As announced on Jul. 8, Montreal is set to be one of five hubs for Future Earth, a United Nations (UN)-based program that aims to fuel research and public policy reform in the field of environmental sustainability through international collaboration.
Stressing the importance of global partnerships in resolving key environmental issues, Future Earth will have other hubs in Paris, Tokyo, Stockholm, and Boulder.
Bidding for the ambitious initiative was competitive, according to Coryell Boffy, a project director for International Organizations at Montreal International, the consortium that played an instrumental role in bringing Future Earth to Montreal.
Instead of bidding for hub status separately, the representatives from the five cities decided to collaborate and present a proposal to design a global secretariat, which will work on mobilizing thousands of scientists while establishing strong public policy partnerships in the environmental sustainability field.
“[The] reason our bid was chosen was because it was a multi-country initiative, so it was a good base in terms of international reach,” Boffy explained.
The project aims to expand its secretariat to regional hubs in Africa, Asia, the Middle East, and Latin America in the future to incorporate the environmental needs of the developing world into the initiative.
“This program is unique because it attempts to integrate the natural sciences, the social sciences, and businesses to really boost environmental sustainability efforts,” Boffy said. “The creation of this international network will also create opportunities for local researchers to access a global network, and the best international ideas to integrate in their research.”
Montreal’s extensive academic base, research facilities, and multicultural values will be crucial for the 10-year project that is expected to be set up by early next year, according to Dr. Andrew Gonzalez, a biology professor at McGill.
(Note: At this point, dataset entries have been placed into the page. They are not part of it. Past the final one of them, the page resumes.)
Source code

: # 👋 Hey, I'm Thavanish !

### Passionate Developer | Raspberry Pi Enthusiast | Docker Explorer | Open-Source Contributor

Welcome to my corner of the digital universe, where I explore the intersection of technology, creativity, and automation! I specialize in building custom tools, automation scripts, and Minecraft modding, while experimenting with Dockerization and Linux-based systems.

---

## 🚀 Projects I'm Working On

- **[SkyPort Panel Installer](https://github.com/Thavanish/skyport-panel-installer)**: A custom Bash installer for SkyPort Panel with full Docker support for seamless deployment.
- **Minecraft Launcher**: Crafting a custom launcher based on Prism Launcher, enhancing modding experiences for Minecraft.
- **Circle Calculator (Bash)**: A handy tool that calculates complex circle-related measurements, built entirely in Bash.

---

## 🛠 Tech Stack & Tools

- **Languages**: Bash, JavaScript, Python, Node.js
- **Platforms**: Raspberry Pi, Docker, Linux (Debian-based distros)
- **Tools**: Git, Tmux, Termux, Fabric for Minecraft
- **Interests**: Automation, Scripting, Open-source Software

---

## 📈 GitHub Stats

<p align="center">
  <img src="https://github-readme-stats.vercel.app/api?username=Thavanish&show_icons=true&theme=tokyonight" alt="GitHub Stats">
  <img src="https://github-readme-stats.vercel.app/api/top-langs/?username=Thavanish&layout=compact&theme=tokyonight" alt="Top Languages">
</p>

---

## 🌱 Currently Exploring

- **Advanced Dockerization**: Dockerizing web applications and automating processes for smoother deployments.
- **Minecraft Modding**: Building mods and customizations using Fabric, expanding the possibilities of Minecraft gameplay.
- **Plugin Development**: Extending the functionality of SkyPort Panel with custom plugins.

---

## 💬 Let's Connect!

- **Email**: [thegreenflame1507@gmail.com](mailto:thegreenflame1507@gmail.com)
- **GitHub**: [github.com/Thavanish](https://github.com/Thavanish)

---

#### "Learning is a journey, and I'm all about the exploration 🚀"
Gonzalez was part of the Montreal team that attended a meeting of potential candidates for the secretariat held in Paris last year. Since then, he has contributed to designing the distributed structure for the global secretariat.
“The Montreal hub […] has several jobs to do, [including] communications and outreach, research enabling, synthesis, and capacity building,” Gonzalez said. “At some point, it will specialize on a small set of those, but it is too early to say how the process is exactly going to work.”
Although the hub will be based in Concordia University, McGill will be directly involved in the initiative, acting as a sponsor for the hub along with seven other academic institutions like the Université de Montréal, Concordia University, Université du Québec à Montréal, L’École de technologie supérieure de Montréal, Montreal International, as well as the Quebec government.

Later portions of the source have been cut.